Dallas Fed Manufacturing: Business Conditions Continue to Worsen in September

The Dallas Fed released its Texas Manufacturing Outlook Survey (TMOS) for September. The latest general business activity index came in at -18.1, down 0.9 from last month. This is the first monthly decline in the general business activity index in the past 4 months and marks the 17th consecutive month it has been in contraction territory. All figures are seasonally adjusted.

Here is an excerpt from the latest report:

Growth in Texas factory activity resumed in September, according to business executives responding to the Texas Manufacturing Outlook Survey. The production index, a key measure of state manufacturing conditions, rebounded nearly 20 points to 7.9—its highest reading of the year.

Other measures of manufacturing activity also moved up this month, though some remained in negative territory. The new orders index pushed up 11 points to -5.2, a reading still indicative of falling demand though not at the pace seen in the past several months. The capacity utilization index rebounded into positive territory, rising from -3.7 to 7.8, while the shipments index moved up to near zero after slipping to -15.8 in August.

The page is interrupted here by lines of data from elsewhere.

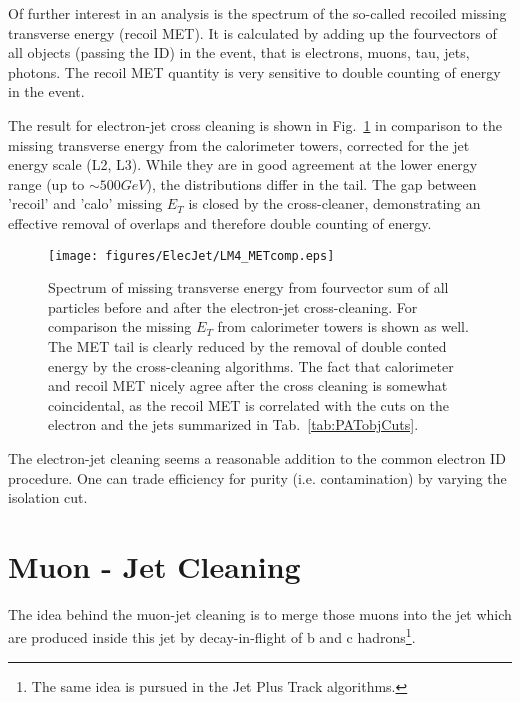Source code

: \documentclass{cmspaper}
\begin{document}
Of further interest in an analysis is the spectrum of the so-called recoiled
missing transverse energy (recoil MET). It is calculated by adding up the
fourvectors of all objects (passing the ID) in the event, that is electrons,
muons, tau, jets, photons. The recoil MET quantity is very sensitive to
double counting of energy in the event.

The result for electron-jet cross cleaning is shown in Fig.~\ref{fig:met_ElecJet} in comparison to the missing transverse energy from the
calorimeter towers, corrected for the jet energy scale (L2, L3). While they are
in good agreement at the lower energy range (up to \(\sim 500 GeV\)), the
distributions differ in the tail. The gap between 'recoil' and 'calo' missing
$E_T$ is closed by the cross-cleaner, demonstrating an effective removal of
overlaps and therefore double counting of energy.

\begin{figure}[htb]
\begin{center}
    \texttt{[image: figures/ElecJet/LM4\_METcomp.eps]}
    \caption{Spectrum of missing transverse energy from fourvector sum of all
    particles before and after the electron-jet cross-cleaning. For comparison
    the missing $E_T$ from calorimeter towers is shown as well. The MET tail is
    clearly reduced by the removal of double conted energy by the cross-cleaning
    algorithms. The fact that calorimeter and recoil MET nicely agree after the
    cross cleaning is somewhat coincidental, as the recoil MET is correlated
    with the cuts on the electron and the jets summarized in Tab.~\ref{tab:PATobjCuts}.}
\label{fig:met_ElecJet}
\end{center}
\end{figure}
The electron-jet cleaning seems a reasonable addition to the common
electron ID procedure. One can trade efficiency for purity (i.e. contamination)
by varying the isolation cut.

\clearpage


\section{Muon - Jet Cleaning}
The idea behind the muon-jet cleaning is to merge those muons into the jet which
are produced inside this jet by decay-in-flight of b and c hadrons\footnote{The
same idea is pursued in the Jet Plus Track algorithms.}.
\end{document}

Perceptions of broader business conditions continued to worsen in September. The general business activity and company outlook indexes remained largely unchanged at -18.1 and -17.5, respectively. Uncertainty regarding outlooks picked up notably, with the corresponding index pushing up 14 points to 27.0, its highest reading in nearly a year.

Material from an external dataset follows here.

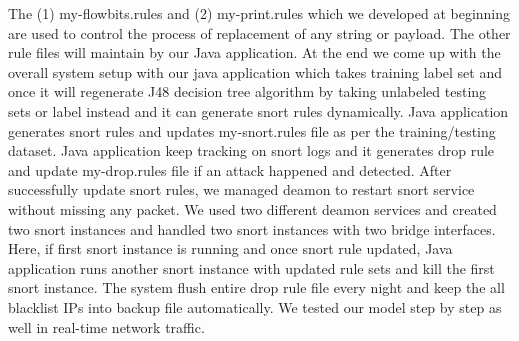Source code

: The (1) my-flowbits.rules and (2) my-print.rules which we developed at beginning are used to control the process of replacement of any string or payload. The other rule files will maintain by our Java application. At the end we come up with the overall system setup with our java application which takes training label set and once it will regenerate J48 decision tree algorithm by taking unlabeled testing sets or label instead  and it can generate snort rules dynamically. Java application generates snort rules and updates my-snort.rules file as per the training/testing dataset. Java application keep tracking on snort logs and it generates drop rule and update my-drop.rules file if an attack happened and detected. After successfully update snort rules, we managed deamon to restart snort service without missing any packet. We used two different deamon services and created two snort instances and handled two snort instances with two bridge interfaces. Here, if first snort instance is running and once snort rule updated, Java application runs another snort instance with updated rule sets and kill the first snort instance. The system flush entire drop rule file every night and keep the all blacklist IPs into backup file automatically. We tested our model step by step as well in real-time network traffic.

Labor market measures suggest stronger employment growth and longer workweeks in September. The employment index rebounded nine points to 13.6, a reading well above the series average of 7.9. Twenty-three percent of firms noted net hiring, while 9 percent noted net layoffs. The hours worked index climbed back into positive territory, coming in at 5.1.

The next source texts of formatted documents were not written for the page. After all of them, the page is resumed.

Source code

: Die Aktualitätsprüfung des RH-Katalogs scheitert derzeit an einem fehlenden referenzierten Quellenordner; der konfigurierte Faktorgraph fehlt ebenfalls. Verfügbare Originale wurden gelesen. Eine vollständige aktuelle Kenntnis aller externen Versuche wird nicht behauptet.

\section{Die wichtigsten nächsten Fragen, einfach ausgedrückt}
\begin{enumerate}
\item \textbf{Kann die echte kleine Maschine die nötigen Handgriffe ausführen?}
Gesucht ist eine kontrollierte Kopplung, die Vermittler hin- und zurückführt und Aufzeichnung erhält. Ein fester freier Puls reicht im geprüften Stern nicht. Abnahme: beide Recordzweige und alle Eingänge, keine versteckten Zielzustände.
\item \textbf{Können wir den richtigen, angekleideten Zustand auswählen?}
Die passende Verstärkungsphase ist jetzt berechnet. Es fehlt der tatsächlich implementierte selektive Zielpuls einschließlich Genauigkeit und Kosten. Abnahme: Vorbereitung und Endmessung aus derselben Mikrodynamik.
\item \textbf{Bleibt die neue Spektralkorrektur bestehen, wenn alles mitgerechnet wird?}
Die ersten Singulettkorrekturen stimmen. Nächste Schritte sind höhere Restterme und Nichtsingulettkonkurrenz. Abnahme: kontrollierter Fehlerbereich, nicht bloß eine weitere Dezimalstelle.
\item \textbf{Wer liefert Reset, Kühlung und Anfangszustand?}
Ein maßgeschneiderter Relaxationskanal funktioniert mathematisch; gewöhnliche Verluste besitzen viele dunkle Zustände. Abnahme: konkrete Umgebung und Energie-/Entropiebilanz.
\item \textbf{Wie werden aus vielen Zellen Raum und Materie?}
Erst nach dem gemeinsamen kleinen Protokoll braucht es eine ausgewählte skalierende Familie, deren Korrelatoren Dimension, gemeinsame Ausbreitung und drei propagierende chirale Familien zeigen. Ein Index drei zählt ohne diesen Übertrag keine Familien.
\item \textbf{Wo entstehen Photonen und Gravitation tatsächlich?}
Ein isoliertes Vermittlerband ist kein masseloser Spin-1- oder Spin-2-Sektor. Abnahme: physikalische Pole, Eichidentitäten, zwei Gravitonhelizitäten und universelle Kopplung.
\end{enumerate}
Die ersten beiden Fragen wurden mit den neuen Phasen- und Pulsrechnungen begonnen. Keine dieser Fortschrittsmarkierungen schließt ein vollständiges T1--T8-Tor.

Price and wage pressures were mixed. The raw materials prices index rose again this month, to 25.0. This is after trending down in the first half of the year—all the way to a near-zero reading in June—and now trending back up to near its average reading. The finished goods prices index, however, has remained in a -2.0 to 2.0 range since retreating to zero in May. The index held steady at 1.8 this month, suggesting little price growth. The wages and benefits index remained highly elevated at 34.8.